Here we see how Froude has acted upon Newman. "It is difficult," says the Cardinal, "to enumerate the precise additions to my theological creed which I derived from a friend to whom I owe so much." But those that he does enumerate tell their own story. "He made me look with admiration towards the Church of Rome(4), and in the same degree to dislike the Reformation. He fixed deep in me the idea of devotion to the Blessed Virgin, and he led me gradually to believe in the Real Presence."

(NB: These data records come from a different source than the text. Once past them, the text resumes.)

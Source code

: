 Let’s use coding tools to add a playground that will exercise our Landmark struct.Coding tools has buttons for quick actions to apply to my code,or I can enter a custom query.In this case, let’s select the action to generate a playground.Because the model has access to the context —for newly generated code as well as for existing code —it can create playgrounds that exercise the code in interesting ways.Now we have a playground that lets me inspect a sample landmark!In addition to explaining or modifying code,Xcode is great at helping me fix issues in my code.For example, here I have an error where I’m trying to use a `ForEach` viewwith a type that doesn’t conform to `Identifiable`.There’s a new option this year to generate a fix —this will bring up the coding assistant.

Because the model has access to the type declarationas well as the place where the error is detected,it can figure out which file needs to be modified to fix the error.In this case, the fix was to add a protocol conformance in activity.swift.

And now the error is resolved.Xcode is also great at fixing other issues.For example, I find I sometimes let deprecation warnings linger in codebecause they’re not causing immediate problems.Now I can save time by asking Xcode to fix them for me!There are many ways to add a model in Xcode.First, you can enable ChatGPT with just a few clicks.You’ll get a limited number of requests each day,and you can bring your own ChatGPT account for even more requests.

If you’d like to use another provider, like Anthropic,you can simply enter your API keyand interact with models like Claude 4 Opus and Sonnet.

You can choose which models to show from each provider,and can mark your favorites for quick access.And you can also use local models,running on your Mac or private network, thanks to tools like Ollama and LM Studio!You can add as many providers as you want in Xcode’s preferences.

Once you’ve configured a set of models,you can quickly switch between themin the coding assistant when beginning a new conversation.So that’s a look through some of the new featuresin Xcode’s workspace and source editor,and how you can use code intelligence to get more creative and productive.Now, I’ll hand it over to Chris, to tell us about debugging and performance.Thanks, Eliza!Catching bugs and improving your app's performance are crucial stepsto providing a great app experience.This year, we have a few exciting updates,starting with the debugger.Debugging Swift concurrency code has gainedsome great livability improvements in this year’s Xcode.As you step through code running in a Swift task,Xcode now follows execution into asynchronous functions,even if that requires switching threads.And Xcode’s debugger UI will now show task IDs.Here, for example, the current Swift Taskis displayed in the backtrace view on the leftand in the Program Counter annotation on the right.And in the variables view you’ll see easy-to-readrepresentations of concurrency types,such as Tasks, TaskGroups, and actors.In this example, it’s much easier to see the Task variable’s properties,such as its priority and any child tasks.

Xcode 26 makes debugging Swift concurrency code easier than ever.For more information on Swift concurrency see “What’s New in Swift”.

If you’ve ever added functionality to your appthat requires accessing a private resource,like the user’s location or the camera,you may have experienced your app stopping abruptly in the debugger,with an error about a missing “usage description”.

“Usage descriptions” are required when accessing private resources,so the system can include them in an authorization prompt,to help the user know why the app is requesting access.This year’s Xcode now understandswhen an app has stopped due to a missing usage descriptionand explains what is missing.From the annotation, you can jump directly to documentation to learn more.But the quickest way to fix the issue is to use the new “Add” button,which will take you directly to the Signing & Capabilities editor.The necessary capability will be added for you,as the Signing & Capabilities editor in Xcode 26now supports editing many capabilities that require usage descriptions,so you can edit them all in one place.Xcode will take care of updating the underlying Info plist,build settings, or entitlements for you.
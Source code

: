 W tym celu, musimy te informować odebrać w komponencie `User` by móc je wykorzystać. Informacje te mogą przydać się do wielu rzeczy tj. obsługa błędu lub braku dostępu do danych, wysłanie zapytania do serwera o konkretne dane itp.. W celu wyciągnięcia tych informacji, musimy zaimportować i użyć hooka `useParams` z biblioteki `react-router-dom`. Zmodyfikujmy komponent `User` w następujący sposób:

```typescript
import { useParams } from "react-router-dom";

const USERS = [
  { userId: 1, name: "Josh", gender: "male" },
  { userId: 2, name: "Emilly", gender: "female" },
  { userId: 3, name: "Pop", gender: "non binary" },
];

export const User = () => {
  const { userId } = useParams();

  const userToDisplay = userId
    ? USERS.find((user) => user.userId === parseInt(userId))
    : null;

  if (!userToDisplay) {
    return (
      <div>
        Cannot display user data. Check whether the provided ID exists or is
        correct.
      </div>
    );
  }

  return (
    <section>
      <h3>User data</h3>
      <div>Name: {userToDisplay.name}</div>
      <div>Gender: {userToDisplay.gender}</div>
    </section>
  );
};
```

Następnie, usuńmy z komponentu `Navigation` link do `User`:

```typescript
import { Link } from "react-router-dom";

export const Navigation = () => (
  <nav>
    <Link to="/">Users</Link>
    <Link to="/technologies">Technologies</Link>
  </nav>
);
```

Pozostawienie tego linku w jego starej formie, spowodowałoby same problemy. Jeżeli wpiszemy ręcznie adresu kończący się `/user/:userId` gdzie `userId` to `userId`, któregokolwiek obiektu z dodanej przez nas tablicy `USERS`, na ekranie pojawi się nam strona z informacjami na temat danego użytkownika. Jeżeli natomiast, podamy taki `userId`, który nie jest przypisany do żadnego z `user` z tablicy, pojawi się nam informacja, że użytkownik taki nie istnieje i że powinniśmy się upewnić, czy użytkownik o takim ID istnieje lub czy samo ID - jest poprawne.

It was in this frame of mind that Newman left England in Froude's company, in December, 1832. But travel brought no change. Throughout the journey England and England alone was in his thoughts. His stay in Rome is only memorable to him because it was there that they began the Lyra Apostolica. "The motto," he says, "shows the feeling of both Froude and myself at the time: we borrowed from M. Bunsen a Homer, and Froude chose the words in which Achilles, on returning to the battle, says, 'You shall know the difference now that I am back again.' " And now the passion to get back again took possession of him. "Especially when I was left my myself, the thought came upon me that deliverance is wrought not by the many but by the few, not by bodies but by persons." When he took leave of Monsignore Wiseman(5) he said that he and Froude had a work to do in England. In Sicily the presentiment grew stronger. It sustained him through weeks of waiting for a ship and through a second illness at Lyons on the way home. On Tuesday, July 9, 1833, he reached England, and on the following Sunday, July 14, "Mr Keble preached the Assize Sermon in the University pulpit. It was published under the title of National Apostasy. I have ever considered and kept the day as the start of the religious Movement of 1833."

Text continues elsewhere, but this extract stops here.